=== AIM OF THE TASK ===
Scan the records for the string "detalhes"; copy each line where it occurs.

=== DATASET ===
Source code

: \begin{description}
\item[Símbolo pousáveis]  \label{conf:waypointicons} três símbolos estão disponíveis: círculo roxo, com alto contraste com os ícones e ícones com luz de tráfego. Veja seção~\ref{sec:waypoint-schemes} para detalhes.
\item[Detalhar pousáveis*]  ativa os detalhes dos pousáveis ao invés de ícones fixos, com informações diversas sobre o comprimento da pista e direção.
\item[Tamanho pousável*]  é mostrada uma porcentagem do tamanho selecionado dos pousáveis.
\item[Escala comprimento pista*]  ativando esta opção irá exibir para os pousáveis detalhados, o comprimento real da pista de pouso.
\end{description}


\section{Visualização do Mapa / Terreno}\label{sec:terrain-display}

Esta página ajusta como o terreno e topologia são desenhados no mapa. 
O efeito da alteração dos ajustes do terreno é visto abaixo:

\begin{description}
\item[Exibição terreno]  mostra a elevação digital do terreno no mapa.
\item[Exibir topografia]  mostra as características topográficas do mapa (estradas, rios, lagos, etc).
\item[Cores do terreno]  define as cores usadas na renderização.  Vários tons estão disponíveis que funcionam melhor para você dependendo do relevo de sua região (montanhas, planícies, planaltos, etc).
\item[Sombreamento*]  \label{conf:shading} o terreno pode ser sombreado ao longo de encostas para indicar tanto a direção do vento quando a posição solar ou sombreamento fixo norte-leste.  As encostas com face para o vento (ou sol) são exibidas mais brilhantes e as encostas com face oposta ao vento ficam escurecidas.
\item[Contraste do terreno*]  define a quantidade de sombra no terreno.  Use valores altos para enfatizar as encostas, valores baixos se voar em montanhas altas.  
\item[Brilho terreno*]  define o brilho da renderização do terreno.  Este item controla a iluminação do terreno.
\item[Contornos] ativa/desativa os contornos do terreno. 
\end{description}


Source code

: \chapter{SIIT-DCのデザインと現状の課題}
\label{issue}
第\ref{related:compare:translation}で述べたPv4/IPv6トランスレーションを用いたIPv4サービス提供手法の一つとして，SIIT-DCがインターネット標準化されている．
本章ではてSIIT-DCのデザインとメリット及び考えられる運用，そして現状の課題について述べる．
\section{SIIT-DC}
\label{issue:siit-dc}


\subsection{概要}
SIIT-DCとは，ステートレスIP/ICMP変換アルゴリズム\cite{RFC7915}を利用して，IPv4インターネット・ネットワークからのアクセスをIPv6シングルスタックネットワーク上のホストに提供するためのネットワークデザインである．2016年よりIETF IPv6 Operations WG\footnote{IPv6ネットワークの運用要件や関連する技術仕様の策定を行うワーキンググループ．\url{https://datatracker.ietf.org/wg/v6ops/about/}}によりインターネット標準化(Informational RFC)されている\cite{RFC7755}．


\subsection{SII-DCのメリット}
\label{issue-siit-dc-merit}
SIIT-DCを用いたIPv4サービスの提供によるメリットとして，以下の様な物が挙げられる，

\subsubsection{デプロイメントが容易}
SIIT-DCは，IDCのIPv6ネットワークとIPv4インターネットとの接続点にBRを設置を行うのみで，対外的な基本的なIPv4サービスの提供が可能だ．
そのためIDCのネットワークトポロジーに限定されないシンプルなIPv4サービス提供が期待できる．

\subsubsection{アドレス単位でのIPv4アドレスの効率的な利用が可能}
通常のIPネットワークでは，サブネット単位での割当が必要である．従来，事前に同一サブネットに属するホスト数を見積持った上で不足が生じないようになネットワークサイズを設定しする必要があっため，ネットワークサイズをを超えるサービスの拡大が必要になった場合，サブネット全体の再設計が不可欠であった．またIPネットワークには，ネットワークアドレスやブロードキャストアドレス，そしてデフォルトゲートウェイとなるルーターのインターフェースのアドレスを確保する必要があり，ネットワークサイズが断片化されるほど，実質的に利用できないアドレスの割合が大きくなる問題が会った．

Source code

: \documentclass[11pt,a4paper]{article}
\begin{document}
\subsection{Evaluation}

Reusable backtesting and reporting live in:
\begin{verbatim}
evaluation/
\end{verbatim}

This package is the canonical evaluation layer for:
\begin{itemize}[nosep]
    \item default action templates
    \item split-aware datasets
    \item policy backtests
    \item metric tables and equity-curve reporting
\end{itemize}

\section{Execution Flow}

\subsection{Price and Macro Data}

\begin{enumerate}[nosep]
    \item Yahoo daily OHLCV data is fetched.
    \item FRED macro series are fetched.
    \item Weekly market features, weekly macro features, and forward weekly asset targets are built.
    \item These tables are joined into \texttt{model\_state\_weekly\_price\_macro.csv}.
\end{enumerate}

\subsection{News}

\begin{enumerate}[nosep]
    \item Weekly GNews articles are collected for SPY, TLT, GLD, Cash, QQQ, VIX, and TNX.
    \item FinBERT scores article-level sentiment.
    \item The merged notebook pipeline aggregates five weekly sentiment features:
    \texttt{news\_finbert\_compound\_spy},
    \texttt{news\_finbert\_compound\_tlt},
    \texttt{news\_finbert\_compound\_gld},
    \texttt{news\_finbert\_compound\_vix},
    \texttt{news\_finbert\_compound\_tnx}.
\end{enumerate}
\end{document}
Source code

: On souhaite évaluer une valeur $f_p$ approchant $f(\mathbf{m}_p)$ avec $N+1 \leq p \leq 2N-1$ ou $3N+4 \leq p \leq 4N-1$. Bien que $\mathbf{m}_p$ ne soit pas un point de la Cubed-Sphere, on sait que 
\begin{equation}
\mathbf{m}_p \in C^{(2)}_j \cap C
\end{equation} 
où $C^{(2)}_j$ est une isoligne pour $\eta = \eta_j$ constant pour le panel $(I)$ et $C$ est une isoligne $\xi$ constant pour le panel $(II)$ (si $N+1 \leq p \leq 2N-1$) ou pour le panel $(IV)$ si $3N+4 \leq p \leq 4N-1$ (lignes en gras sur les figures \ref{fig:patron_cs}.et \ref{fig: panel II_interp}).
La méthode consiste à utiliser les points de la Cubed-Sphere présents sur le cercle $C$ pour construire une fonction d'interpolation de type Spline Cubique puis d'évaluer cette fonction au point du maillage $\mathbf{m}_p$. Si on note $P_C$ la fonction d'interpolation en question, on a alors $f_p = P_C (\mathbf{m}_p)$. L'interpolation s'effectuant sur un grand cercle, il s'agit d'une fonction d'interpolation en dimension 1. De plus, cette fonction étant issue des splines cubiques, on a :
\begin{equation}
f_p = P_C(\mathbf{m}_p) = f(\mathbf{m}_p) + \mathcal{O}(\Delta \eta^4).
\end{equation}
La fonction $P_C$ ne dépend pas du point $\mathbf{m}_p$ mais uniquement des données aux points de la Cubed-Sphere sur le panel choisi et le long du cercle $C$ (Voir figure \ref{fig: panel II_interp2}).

--

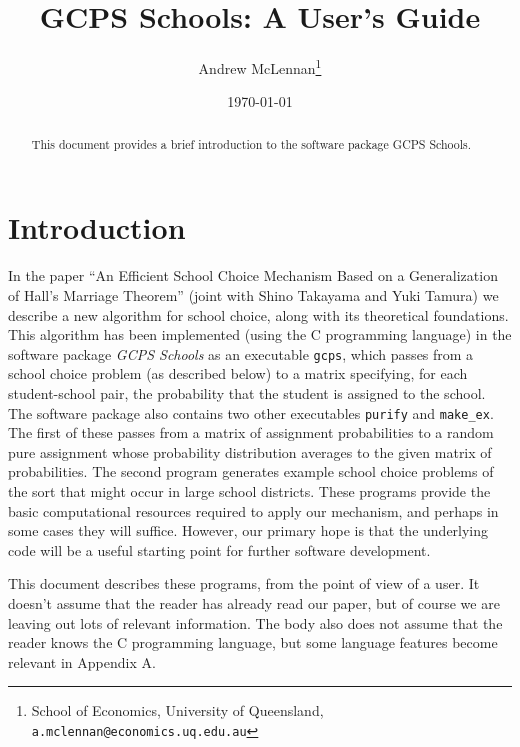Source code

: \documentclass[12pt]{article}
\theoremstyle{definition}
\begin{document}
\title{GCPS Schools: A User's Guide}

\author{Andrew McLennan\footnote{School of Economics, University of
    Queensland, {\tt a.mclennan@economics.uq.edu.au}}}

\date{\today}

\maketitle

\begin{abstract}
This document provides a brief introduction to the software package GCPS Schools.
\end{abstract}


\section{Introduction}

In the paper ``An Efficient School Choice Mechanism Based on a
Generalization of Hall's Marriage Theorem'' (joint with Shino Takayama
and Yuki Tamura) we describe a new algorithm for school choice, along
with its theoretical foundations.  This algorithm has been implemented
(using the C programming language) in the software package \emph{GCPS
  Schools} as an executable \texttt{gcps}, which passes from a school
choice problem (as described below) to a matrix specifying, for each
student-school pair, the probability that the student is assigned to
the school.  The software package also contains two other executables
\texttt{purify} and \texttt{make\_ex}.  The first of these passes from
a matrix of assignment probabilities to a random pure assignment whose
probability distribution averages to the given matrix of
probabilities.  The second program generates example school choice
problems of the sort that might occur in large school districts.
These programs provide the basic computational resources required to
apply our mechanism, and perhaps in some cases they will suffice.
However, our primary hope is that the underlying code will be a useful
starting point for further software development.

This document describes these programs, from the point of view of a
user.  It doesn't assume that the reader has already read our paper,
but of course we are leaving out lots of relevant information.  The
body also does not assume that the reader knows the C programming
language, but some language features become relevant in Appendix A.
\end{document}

=== SOLUTION ===
\item[Símbolo pousáveis]  \label{conf:waypointicons} três símbolos estão disponíveis: círculo roxo, com alto contraste com os ícones e ícones com luz de tráfego. Veja seção~\ref{sec:waypoint-schemes} para detalhes.
\item[Detalhar pousáveis*]  ativa os detalhes dos pousáveis ao invés de ícones fixos, com informações diversas sobre o comprimento da pista e direção.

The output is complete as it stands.